_Exercise_: Among the entries below, extract exactly the lines that run from the one with "Movie Database 🎬" through the one with "Nick K. ([intell-gent](https://github.com/intell-gent))", both ends included.

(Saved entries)
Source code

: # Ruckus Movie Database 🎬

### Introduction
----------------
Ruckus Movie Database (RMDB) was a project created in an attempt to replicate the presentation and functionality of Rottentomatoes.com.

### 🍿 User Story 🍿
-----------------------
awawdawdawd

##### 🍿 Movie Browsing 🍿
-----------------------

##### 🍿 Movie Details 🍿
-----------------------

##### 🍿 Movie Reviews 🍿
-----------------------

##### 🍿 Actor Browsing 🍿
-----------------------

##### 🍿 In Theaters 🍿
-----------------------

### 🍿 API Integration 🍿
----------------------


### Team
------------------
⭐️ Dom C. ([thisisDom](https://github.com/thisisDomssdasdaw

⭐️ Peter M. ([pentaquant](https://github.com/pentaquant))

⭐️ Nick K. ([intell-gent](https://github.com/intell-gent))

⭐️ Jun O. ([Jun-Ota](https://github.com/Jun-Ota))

_Answer box_:
: # Ruckus Movie Database 🎬

### Introduction
----------------
Ruckus Movie Database (RMDB) was a project created in an attempt to replicate the presentation and functionality of Rottentomatoes.com.

### 🍿 User Story 🍿
-----------------------
awawdawdawd

##### 🍿 Movie Browsing 🍿
-----------------------

##### 🍿 Movie Details 🍿
-----------------------

##### 🍿 Movie Reviews 🍿
-----------------------

##### 🍿 Actor Browsing 🍿
-----------------------

##### 🍿 In Theaters 🍿
-----------------------

### 🍿 API Integration 🍿
----------------------


### Team
------------------
⭐️ Dom C. ([thisisDom](https://github.com/thisisDomssdasdaw

⭐️ Peter M. ([pentaquant](https://github.com/pentaquant))

⭐️ Nick K. ([intell-gent](https://github.com/intell-gent))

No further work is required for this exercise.